**PROVIDED RECORDS**

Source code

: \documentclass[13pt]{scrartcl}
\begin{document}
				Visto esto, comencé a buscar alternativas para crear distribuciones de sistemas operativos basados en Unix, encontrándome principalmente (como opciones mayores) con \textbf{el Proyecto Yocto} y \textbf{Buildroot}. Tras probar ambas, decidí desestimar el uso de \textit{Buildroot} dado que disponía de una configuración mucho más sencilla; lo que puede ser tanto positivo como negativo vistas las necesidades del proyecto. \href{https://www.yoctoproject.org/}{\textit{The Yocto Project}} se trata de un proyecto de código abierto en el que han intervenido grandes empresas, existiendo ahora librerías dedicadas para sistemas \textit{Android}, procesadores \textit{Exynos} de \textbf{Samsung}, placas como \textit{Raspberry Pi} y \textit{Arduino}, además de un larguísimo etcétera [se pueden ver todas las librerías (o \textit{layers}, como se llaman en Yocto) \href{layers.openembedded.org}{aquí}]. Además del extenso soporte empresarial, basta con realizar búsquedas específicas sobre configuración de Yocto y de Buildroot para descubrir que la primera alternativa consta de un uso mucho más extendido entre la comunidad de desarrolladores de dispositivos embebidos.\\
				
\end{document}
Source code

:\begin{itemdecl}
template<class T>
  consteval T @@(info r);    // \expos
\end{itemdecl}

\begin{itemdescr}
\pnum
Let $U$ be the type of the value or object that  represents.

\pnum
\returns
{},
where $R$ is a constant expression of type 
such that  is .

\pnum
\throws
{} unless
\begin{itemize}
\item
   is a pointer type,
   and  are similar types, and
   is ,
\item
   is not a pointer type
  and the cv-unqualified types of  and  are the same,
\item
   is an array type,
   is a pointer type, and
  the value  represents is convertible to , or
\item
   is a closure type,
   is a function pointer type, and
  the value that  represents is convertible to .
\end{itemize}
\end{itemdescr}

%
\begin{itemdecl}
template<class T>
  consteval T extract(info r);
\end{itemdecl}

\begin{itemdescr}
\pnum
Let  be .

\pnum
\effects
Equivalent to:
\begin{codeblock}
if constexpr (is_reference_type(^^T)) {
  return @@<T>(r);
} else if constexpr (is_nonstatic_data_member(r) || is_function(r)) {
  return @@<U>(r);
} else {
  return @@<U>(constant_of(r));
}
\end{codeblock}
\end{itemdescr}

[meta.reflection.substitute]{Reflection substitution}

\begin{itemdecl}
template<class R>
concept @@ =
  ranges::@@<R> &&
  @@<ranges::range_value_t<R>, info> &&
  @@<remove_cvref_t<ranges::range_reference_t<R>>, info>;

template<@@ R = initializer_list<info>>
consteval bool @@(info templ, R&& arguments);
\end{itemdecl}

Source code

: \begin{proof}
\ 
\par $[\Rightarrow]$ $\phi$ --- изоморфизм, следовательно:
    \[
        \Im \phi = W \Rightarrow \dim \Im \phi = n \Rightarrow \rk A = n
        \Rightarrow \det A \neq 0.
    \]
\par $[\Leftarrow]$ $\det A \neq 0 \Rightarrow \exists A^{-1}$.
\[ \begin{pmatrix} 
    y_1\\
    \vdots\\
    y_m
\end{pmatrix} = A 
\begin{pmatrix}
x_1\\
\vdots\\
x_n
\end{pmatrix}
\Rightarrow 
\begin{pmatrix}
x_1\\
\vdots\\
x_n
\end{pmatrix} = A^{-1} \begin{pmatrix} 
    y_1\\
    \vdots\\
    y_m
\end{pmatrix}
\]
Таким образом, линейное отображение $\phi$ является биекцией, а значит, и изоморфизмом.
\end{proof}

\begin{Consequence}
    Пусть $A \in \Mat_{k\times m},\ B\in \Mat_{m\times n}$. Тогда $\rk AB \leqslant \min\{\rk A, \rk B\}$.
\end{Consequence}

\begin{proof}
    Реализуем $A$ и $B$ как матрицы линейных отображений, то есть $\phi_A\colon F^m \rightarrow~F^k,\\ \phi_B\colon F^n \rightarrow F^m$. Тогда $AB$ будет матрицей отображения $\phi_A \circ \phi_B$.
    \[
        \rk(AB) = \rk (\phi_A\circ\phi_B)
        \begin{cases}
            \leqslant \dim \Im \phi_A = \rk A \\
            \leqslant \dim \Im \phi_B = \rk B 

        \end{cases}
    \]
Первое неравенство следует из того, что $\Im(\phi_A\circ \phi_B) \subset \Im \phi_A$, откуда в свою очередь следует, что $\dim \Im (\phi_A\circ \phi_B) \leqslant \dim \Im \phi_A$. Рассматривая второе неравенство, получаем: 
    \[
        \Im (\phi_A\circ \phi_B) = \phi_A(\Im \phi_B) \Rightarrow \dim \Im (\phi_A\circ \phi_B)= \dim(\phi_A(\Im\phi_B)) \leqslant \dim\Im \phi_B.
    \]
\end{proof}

**TASK GOAL**
Some lines in the records above contain "pointer". Count them and give the number only.

**COMPLETED TASK**
4